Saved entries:
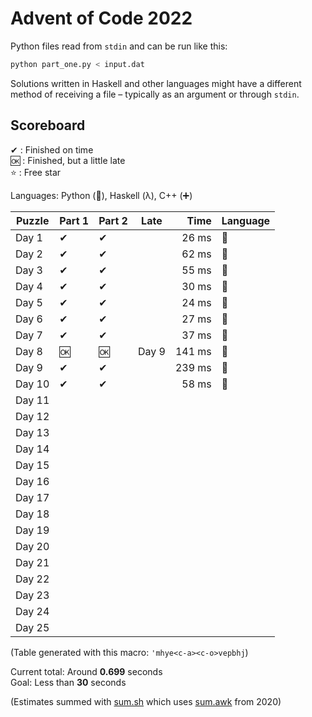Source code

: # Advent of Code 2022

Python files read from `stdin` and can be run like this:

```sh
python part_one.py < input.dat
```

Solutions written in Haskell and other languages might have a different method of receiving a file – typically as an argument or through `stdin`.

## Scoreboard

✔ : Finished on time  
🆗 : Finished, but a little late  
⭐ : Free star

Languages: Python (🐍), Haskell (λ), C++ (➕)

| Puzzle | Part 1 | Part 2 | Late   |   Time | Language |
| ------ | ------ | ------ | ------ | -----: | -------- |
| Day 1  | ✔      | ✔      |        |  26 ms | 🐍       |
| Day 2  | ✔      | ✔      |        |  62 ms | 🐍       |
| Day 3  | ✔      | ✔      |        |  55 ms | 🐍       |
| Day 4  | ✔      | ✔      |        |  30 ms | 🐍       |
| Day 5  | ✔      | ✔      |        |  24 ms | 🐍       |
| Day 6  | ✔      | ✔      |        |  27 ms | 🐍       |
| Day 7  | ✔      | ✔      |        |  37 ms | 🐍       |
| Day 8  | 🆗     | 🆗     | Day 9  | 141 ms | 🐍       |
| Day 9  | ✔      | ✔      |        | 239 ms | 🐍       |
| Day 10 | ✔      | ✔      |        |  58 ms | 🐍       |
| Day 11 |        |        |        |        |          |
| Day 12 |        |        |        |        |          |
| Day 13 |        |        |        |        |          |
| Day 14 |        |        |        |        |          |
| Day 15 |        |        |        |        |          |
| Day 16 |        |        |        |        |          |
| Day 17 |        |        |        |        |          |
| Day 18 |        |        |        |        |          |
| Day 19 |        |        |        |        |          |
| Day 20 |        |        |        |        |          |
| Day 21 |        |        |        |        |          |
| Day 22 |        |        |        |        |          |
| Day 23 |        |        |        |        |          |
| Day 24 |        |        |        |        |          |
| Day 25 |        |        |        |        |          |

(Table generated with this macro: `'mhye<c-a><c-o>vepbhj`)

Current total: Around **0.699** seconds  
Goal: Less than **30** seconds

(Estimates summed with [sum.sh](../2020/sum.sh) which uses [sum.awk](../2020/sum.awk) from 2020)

--

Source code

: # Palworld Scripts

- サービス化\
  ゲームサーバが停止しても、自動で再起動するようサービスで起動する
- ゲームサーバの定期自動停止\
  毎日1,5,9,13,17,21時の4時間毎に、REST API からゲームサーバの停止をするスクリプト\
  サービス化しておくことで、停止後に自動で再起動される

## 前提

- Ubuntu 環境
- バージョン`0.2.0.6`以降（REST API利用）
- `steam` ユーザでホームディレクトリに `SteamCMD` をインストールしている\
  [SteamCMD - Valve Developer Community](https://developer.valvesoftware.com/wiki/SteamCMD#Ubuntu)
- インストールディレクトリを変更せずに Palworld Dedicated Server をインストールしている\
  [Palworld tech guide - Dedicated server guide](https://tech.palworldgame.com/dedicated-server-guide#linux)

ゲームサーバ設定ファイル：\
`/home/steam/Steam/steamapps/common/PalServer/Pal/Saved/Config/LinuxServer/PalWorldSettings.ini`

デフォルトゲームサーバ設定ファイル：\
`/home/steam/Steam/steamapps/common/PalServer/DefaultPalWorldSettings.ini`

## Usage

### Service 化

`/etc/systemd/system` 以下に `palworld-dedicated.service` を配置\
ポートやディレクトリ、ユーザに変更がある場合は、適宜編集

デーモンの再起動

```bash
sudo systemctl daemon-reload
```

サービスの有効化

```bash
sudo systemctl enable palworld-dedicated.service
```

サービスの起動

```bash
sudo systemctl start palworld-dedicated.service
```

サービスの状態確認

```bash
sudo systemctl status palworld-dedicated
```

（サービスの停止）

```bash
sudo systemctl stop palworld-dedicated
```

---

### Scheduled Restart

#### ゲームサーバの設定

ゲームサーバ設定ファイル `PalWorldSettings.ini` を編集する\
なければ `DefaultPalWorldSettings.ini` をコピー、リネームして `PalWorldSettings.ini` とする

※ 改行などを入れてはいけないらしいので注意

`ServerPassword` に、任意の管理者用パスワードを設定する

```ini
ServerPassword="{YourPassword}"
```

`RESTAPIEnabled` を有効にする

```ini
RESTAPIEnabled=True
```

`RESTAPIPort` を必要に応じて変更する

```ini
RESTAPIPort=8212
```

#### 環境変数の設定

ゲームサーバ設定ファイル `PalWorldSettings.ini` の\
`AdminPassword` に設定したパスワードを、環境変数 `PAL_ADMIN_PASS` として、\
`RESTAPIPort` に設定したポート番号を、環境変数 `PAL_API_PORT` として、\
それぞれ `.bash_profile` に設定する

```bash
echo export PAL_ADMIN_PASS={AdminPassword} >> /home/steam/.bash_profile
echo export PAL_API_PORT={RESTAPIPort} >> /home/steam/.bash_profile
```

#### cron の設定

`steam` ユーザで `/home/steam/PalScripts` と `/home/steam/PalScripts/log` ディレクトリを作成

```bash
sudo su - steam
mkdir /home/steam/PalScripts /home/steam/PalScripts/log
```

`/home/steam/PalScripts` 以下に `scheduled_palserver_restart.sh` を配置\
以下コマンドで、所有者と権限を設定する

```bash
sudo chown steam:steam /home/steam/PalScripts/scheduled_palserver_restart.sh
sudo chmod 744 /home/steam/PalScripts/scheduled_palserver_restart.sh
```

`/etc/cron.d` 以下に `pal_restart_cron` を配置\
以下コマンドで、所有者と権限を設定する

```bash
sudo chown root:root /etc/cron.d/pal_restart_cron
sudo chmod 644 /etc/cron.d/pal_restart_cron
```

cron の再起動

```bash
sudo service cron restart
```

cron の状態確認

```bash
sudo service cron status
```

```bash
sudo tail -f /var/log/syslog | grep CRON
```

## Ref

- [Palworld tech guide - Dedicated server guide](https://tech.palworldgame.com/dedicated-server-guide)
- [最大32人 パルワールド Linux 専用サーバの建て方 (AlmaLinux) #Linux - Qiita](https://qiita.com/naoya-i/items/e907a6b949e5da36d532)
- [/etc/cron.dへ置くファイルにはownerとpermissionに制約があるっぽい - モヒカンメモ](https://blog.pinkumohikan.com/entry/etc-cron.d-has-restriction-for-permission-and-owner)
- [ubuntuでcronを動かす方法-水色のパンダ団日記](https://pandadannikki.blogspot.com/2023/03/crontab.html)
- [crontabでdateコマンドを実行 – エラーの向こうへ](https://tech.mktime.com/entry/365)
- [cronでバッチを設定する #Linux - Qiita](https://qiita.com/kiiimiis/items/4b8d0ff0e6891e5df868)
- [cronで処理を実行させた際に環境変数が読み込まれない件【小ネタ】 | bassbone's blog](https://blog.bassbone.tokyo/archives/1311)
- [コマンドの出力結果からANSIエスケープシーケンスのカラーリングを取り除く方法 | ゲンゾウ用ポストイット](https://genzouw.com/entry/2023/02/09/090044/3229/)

---

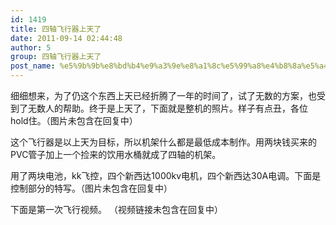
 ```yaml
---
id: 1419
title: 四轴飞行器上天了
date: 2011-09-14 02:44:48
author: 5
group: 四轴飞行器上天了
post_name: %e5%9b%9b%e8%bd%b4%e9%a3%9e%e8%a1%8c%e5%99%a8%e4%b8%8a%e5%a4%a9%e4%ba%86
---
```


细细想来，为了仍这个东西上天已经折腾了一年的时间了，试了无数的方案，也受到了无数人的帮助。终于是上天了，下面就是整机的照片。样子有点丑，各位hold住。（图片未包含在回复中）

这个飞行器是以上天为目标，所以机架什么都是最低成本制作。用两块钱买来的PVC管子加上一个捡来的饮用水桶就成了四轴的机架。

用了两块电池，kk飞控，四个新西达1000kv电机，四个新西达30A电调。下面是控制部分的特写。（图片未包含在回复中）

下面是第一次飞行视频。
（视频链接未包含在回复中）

__Task to complete__: Filter the entries down to the lines with the word "steamapps" in them.

__Output for this exercise__:
`/home/steam/Steam/steamapps/common/PalServer/Pal/Saved/Config/LinuxServer/PalWorldSettings.ini`
`/home/steam/Steam/steamapps/common/PalServer/DefaultPalWorldSettings.ini`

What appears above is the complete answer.